→ EXERCISE OBJECTIVE: Look below for the lines from the one with "If a user sends" to the one with "How do we represnt currencies?", and copy exactly those lines, both ends included.

------ DATA FOR THE TASK ------

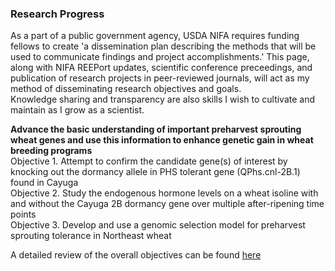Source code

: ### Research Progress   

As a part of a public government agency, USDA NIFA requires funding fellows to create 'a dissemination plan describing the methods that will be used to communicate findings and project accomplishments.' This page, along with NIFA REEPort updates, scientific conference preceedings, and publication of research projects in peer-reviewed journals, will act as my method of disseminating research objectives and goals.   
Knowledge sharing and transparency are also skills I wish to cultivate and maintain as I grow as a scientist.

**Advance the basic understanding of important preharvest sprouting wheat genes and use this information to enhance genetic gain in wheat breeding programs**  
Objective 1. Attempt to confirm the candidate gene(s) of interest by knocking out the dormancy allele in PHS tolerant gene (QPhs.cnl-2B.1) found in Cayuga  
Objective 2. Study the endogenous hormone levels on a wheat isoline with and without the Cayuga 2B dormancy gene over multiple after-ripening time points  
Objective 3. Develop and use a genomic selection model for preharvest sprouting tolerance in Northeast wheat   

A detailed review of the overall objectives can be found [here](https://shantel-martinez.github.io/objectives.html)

------
------ DATA FOR THE TASK ------

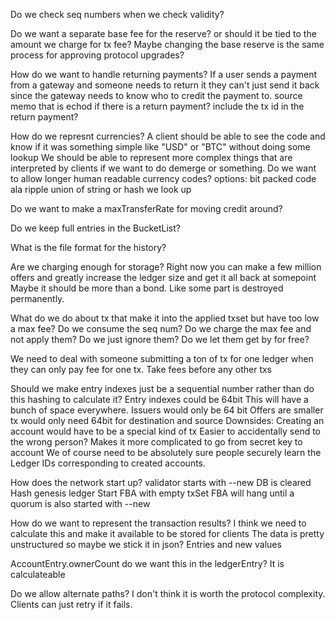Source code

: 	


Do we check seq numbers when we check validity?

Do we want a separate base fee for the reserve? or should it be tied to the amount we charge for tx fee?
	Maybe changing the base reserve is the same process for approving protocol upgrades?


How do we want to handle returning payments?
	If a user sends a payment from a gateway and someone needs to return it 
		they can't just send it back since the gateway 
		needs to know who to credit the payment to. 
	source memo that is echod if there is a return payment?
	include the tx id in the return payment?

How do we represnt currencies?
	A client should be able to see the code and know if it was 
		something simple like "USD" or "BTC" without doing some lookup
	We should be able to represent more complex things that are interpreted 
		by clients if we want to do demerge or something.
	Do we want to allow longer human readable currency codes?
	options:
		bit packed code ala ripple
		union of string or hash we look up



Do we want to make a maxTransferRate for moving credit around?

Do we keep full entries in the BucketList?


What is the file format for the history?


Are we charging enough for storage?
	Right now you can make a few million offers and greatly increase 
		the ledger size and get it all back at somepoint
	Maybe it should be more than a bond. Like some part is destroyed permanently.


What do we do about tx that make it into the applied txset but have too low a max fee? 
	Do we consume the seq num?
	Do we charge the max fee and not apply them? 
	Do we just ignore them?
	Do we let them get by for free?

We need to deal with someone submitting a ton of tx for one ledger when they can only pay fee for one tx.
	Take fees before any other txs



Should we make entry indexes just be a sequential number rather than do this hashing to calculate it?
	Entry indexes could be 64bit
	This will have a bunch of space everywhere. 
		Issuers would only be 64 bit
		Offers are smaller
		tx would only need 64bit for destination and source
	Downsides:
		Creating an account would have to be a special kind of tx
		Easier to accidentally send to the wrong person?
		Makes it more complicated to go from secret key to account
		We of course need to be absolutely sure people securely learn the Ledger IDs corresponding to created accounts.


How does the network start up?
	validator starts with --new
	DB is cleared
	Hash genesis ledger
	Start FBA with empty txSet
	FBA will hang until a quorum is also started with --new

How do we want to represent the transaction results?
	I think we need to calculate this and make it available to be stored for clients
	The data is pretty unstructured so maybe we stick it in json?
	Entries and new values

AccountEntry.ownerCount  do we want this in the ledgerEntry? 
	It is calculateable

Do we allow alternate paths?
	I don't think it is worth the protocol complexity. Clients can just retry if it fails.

------
------ DATA FOR THE TASK ------

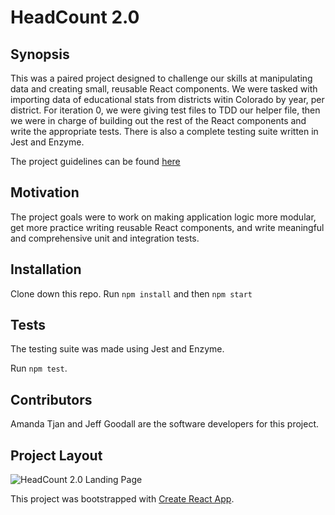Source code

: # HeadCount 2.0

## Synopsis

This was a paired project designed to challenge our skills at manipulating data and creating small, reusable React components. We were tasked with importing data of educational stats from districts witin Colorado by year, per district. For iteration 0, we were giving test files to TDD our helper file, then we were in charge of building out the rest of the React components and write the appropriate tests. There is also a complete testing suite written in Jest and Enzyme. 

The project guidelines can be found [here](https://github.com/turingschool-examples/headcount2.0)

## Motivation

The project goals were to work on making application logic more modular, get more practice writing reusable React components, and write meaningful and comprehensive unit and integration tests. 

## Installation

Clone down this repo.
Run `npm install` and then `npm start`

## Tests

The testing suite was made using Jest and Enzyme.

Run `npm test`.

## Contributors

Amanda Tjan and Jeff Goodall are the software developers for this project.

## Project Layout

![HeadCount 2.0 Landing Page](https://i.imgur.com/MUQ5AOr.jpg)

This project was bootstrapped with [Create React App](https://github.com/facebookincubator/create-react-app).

------

→ ANSWER BELOW:
	If a user sends a payment from a gateway and someone needs to return it 
		they can't just send it back since the gateway 
		needs to know who to credit the payment to. 
	source memo that is echod if there is a return payment?
	include the tx id in the return payment?

How do we represnt currencies?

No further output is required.